**Exercise aim**
Return the whole listing unchanged. Drop the images.

**Stored data**
────────────────────────────────────────

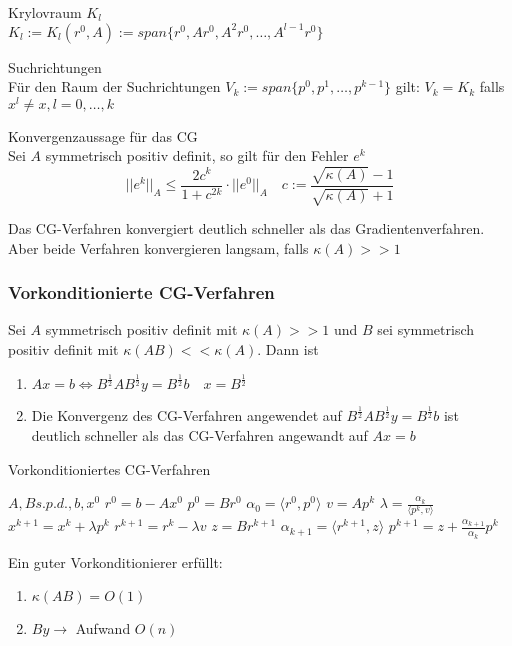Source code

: \begin{definition}
 Krylovraum $K_{l}$
\\
	$K_{l}:=K_{l}(r^{0},A):=span\{r^{0},Ar^{0},A^{2}r^{0},\ldots,A^{l-1}r^{0}\}$
\end{definition}

\begin{theorem}
	Suchrichtungen
	\\
	Für den Raum der Suchrichtungen $V_{k} :=span\{p^{0},p^{1},\ldots,p^{k-1}\}$ gilt: $V_{k}=K_{k}$ falls $x^{l}\not = x,l=0,\ldots,k$
\end{theorem}

\begin{theorem}
	Konvergenzaussage für das CG
	\\
	Sei $A$ symmetrisch positiv definit, so gilt für den Fehler $e^{k}$
	$$||e^{k}||_{A}\le \frac{2c^{k}}{1+c^{2k}}\cdot ||e^{0}||_{A}\quad c:=\frac{\sqrt{\kappa(A)}-1}{\sqrt{\kappa(A)}+1}$$
\end{theorem}

\begin{remark}
	Das CG-Verfahren konvergiert deutlich schneller als das Gradientenverfahren. Aber beide Verfahren konvergieren langsam, falls $\kappa(A)>>1$
\end{remark}

\subsubsection{Vorkonditionierte CG-Verfahren}
Sei $A$ symmetrisch positiv definit mit $\kappa(A)>>1$ und $B$ sei symmetrisch positiv definit mit $\kappa(AB)<<\kappa(A)$. Dann
ist
\begin{enumerate}
	\item $Ax=b \Leftrightarrow B^{\frac{1}{2}}AB^{\frac{1}{2}}y=B^{\frac{1}{2}}b\quad x=B^{\frac{1}{2}}$
	\item Die Konvergenz des CG-Verfahren angewendet auf $B^{\frac{1}{2}}AB^{\frac{1}{2}}y=B^{\frac{1}{2}}b$ ist deutlich schneller als
	das CG-Verfahren angewandt auf $Ax=b$
\end{enumerate}

\begin{algorithm}
	\caption{Vorkonditioniertes CG-Verfahren}
	\begin{algorithmic}
		\STATE $A,B s.p.d.,b,x^{0}$
		\STATE $r^{0}=b-Ax^{0}$
		\STATE $p^{0}=Br^{0}$
		\STATE $\alpha_{0}=\langle r^{0},p^{0}\rangle$
			\STATE $v=Ap^{k}$
			\STATE $\lambda = \frac{\alpha_{k}}{\langle p^{k},v\rangle}$
			\STATE $x^{k+1}=x^{k}+\lambda p^{k}$
			\STATE $r^{k+1}=r^{k} - \lambda v$
			\STATE $z=Br^{k+1}$
			\STATE $\alpha_{k+1}=\langle r^{k+1},z\rangle$
			\STATE $p^{k+1} = z + \frac{\alpha_{k+1}}{\alpha_{k}}p^{k}$
		\ENDFOR
	\end{algorithmic}
\end{algorithm}

\begin{remark}
	Ein guter Vorkonditionierer erfüllt:
	\begin{enumerate}
		\item $\kappa(AB)=O(1)$
		\item $By\rightarrow $ Aufwand $O(n)$
	\end{enumerate}
\end{remark}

────────────────────────────────────────

**Answer space**
Source code

: \begin{definition}
 Krylovraum $K_{l}$
\\
	$K_{l}:=K_{l}(r^{0},A):=span\{r^{0},Ar^{0},A^{2}r^{0},\ldots,A^{l-1}r^{0}\}$
\end{definition}

\begin{theorem}
	Suchrichtungen
	\\
	Für den Raum der Suchrichtungen $V_{k} :=span\{p^{0},p^{1},\ldots,p^{k-1}\}$ gilt: $V_{k}=K_{k}$ falls $x^{l}\not = x,l=0,\ldots,k$
\end{theorem}

\begin{theorem}
	Konvergenzaussage für das CG
	\\
	Sei $A$ symmetrisch positiv definit, so gilt für den Fehler $e^{k}$
	$$||e^{k}||_{A}\le \frac{2c^{k}}{1+c^{2k}}\cdot ||e^{0}||_{A}\quad c:=\frac{\sqrt{\kappa(A)}-1}{\sqrt{\kappa(A)}+1}$$
\end{theorem}

\begin{remark}
	Das CG-Verfahren konvergiert deutlich schneller als das Gradientenverfahren. Aber beide Verfahren konvergieren langsam, falls $\kappa(A)>>1$
\end{remark}

\subsubsection{Vorkonditionierte CG-Verfahren}
Sei $A$ symmetrisch positiv definit mit $\kappa(A)>>1$ und $B$ sei symmetrisch positiv definit mit $\kappa(AB)<<\kappa(A)$. Dann
ist
\begin{enumerate}
	\item $Ax=b \Leftrightarrow B^{\frac{1}{2}}AB^{\frac{1}{2}}y=B^{\frac{1}{2}}b\quad x=B^{\frac{1}{2}}$
	\item Die Konvergenz des CG-Verfahren angewendet auf $B^{\frac{1}{2}}AB^{\frac{1}{2}}y=B^{\frac{1}{2}}b$ ist deutlich schneller als
	das CG-Verfahren angewandt auf $Ax=b$
\end{enumerate}

\begin{algorithm}
	\caption{Vorkonditioniertes CG-Verfahren}
	\begin{algorithmic}
		\STATE $A,B s.p.d.,b,x^{0}$
		\STATE $r^{0}=b-Ax^{0}$
		\STATE $p^{0}=Br^{0}$
		\STATE $\alpha_{0}=\langle r^{0},p^{0}\rangle$
			\STATE $v=Ap^{k}$
			\STATE $\lambda = \frac{\alpha_{k}}{\langle p^{k},v\rangle}$
			\STATE $x^{k+1}=x^{k}+\lambda p^{k}$
			\STATE $r^{k+1}=r^{k} - \lambda v$
			\STATE $z=Br^{k+1}$
			\STATE $\alpha_{k+1}=\langle r^{k+1},z\rangle$
			\STATE $p^{k+1} = z + \frac{\alpha_{k+1}}{\alpha_{k}}p^{k}$
		\ENDFOR
	\end{algorithmic}
\end{algorithm}

\begin{remark}
	Ein guter Vorkonditionierer erfüllt:
	\begin{enumerate}
		\item $\kappa(AB)=O(1)$
		\item $By\rightarrow $ Aufwand $O(n)$
	\end{enumerate}
\end{remark}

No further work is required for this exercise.